Monday, October 22, 2007

The Green World Bank v. George F. Will

Last week on U.S. television, George Will claimed poor countries didn’t care about climate change. Pooh-pooh on that, said the World Bank. When it comes to global warming, the rich countries can take care of themselves, said World Bank President Robert Zoellick.

On top of that, the World Bank will help poor countries achieve access to clean energy. In a communiqué from its annual meeting, members of the Bank’s development committee stated:

Bearing in mind the scale of the challenge of addressing the causes and impacts of climate change, we called on Bank management to develop a strategic framework for Bank Group engagement, including support for developing countries’ efforts to adapt to climate change and to achieve low-carbon growth while reducing poverty.

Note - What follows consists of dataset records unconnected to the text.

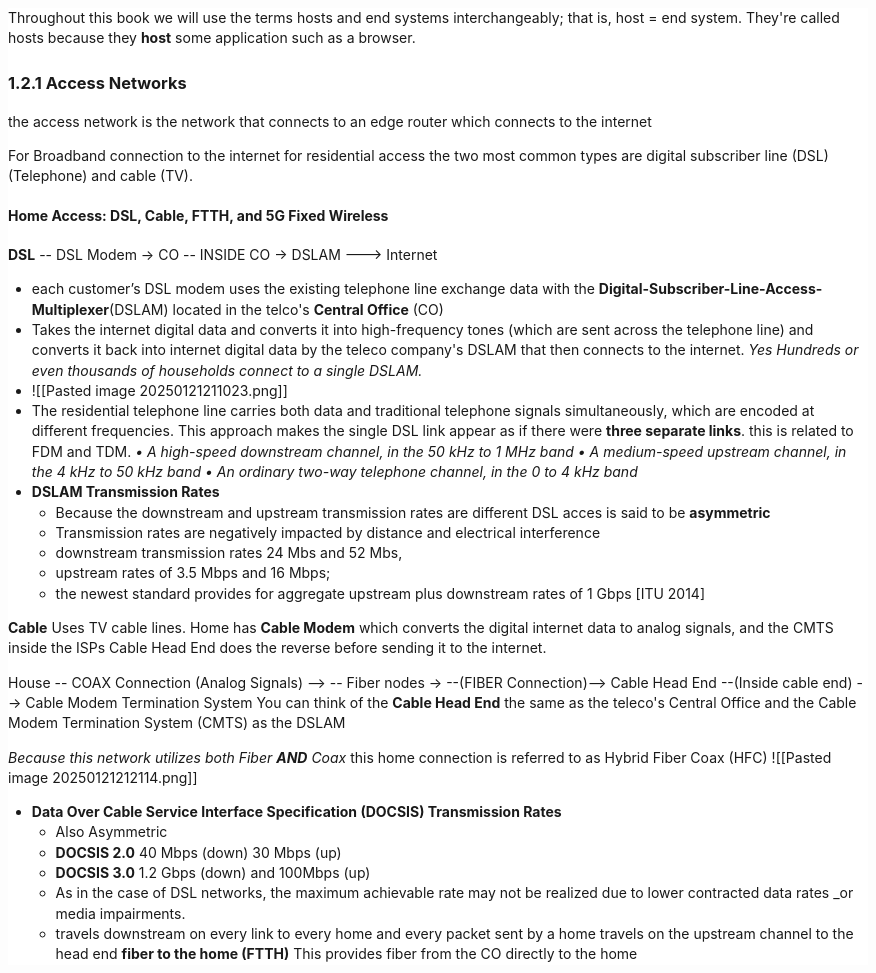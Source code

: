 Throughout this book we will use the terms hosts and end systems interchangeably; that is, host = end system. They're called hosts because they **host** some application such as a browser. 
### 1.2.1 Access Networks
the access network is the network that connects to an edge router which connects to the internet

For Broadband connection to the internet for residential access the two most common types are digital subscriber line (DSL)(Telephone) and cable (TV).
#### Home Access: DSL, Cable, FTTH, and 5G Fixed Wireless
**DSL**
-- DSL Modem -> CO -- INSIDE CO -> DSLAM ---> Internet
- each customer’s DSL modem uses the existing telephone line exchange data with the **Digital-Subscriber-Line-Access-Multiplexer**(DSLAM) located in the telco's **Central Office** (CO)
- Takes the internet digital data and converts it into high-frequency tones (which are sent across the telephone line) and converts it back into internet digital data by the teleco company's DSLAM that then connects to the internet. *Yes Hundreds or even thousands of households connect to a single DSLAM.*
- ![[Pasted image 20250121211023.png]]
- The residential telephone line carries both data and traditional telephone signals simultaneously, which are encoded at different frequencies. This approach makes the single DSL link appear as if there were **three separate links**. this is related to FDM and TDM.
	_•_ _A high-speed downstream channel, in the 50 kHz to 1 MHz band_
	_•_ _A medium-speed upstream channel, in the 4 kHz to 50 kHz band_
	_•_ _An ordinary two-way telephone channel, in the 0 to 4 kHz band_
- **DSLAM Transmission Rates**
	- Because the downstream and upstream transmission rates are different DSL acces is said to be **asymmetric**
	- Transmission rates are negatively impacted by distance and electrical interference
	- downstream transmission rates 24 Mbs and 52 Mbs, 
	- upstream rates of 3.5 Mbps and 16 Mbps; 
	- the newest standard provides for aggregate upstream plus downstream rates of 1 Gbps [ITU 2014] 

**Cable**
Uses TV cable lines. Home has **Cable Modem** which converts the digital internet data to analog signals, and the CMTS inside the ISPs Cable Head End does the reverse before sending it to the internet.

House -- COAX Connection (Analog Signals) --> -- Fiber nodes ->  --(FIBER Connection)--> Cable Head End --(Inside cable end) --> Cable Modem Termination System 
You can think of the **Cable Head End** the same as the teleco's Central Office and the Cable Modem Termination System (CMTS) as the DSLAM

*Because this network utilizes both Fiber **AND** Coax* this home connection is referred to as Hybrid Fiber Coax (HFC)
![[Pasted image 20250121212114.png]]

- **Data Over Cable Service Interface Specification (DOCSIS) Transmission Rates**
	- Also Asymmetric
	- **DOCSIS 2.0** 40 Mbps (down) 30 Mbps (up)
	- **DOCSIS 3.0** 1.2 Gbps (down) and 100Mbps (up)
	- As in the case of DSL networks, the maximum achievable rate may not be realized due to lower contracted data rates _or media impairments.
	- travels downstream on every link to every home and every packet sent by a home travels on the upstream channel to the head end
**fiber to the home (FTTH)**  This provides fiber from the CO directly to the home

We recognized the critical importance of energy access for growth. We asked the Bank Group to increase its support for access to modern, cost-effective, clean energy, especially among the poorest and in Sub-Saharan Africa. We also called for expanded work on energy efficiency and renewable energy, and facilitation of the development and dissemination of related knowledge and technology.

According to this story, there’s at least one "rich" country who doesn’t appear too happy at the Bank’s green leanings.

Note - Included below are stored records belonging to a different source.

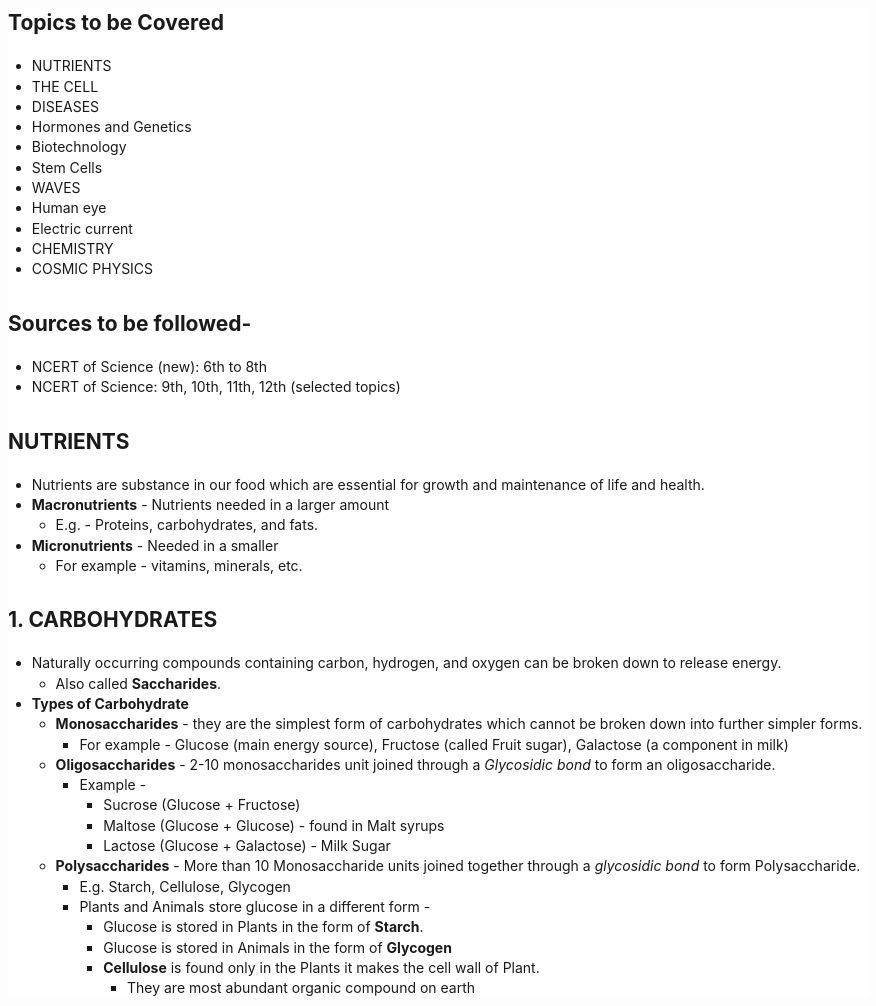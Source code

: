 ## Topics to be Covered
- NUTRIENTS
- THE CELL
- DISEASES
- Hormones and Genetics
- Biotechnology
- Stem Cells
- WAVES
- Human eye
- Electric current
- CHEMISTRY
- COSMIC PHYSICS

## Sources to be followed-
- NCERT of Science (new): 6th to 8th
- NCERT of Science: 9th, 10th, 11th, 12th (selected topics)

## NUTRIENTS
- Nutrients are substance in our food which are essential for growth and maintenance of life and health.
- **Macronutrients** - Nutrients needed in a larger amount
  - E.g. - Proteins, carbohydrates, and fats.
- **Micronutrients** - Needed in a smaller
  - For example - vitamins, minerals, etc.

## 1. CARBOHYDRATES
- Naturally occurring compounds containing carbon, hydrogen, and oxygen can be broken down to release energy.
  - Also called **Saccharides**.
- **Types of Carbohydrate**
  - **Monosaccharides** - they are the simplest form of carbohydrates which cannot be broken down into further simpler forms.
    - For example - Glucose (main energy source), Fructose (called Fruit sugar), Galactose (a component in milk)
  - **Oligosaccharides** - 2-10 monosaccharides unit joined through a *Glycosidic bond* to form an oligosaccharide.
    - Example -
      - Sucrose (Glucose + Fructose)
      - Maltose (Glucose + Glucose) - found in Malt syrups
      - Lactose (Glucose + Galactose) - Milk Sugar
  - **Polysaccharides** - More than 10 Monosaccharide units joined together through a *glycosidic bond* to form Polysaccharide.
    - E.g. Starch, Cellulose, Glycogen
    - Plants and Animals store glucose in a different form -
      - Glucose is stored in Plants in the form of **Starch**.
      - Glucose is stored in Animals in the form of **Glycogen**
      - **Cellulose** is found only in the Plants it makes the cell wall of Plant.
        - They are most abundant organic compound on earth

Saudi Arabia's finance minister, Ibrahim al-Assaf, told the committee that his committee had reservations about any use of the bank's International Development Assistance funds for climate-change efforts.

He also urged the bank not to take steps that would pre-empt U.N. negotiations aimed toward setting up an agreement to replace the Kyoto Protocol when it expires in 2010, Reuters reported.

Don't feel too bad for Mr. Will. It’s not the first time George Will locked horns with the World Bank.

It is difficult to demonstrate that World Bank loans have produced growth, let alone as much growth as private capital would have produced. Furthermore, when the bank provides debt relief, it creates what economists call moral hazard, an incentive for perverse behavior -- particularly, improvident borrowing. The bank's transactions with nongovernmental organizations are, strictly speaking, irresponsible: To what, or whom, are NGOs, or for that matter the bank, truly accountable?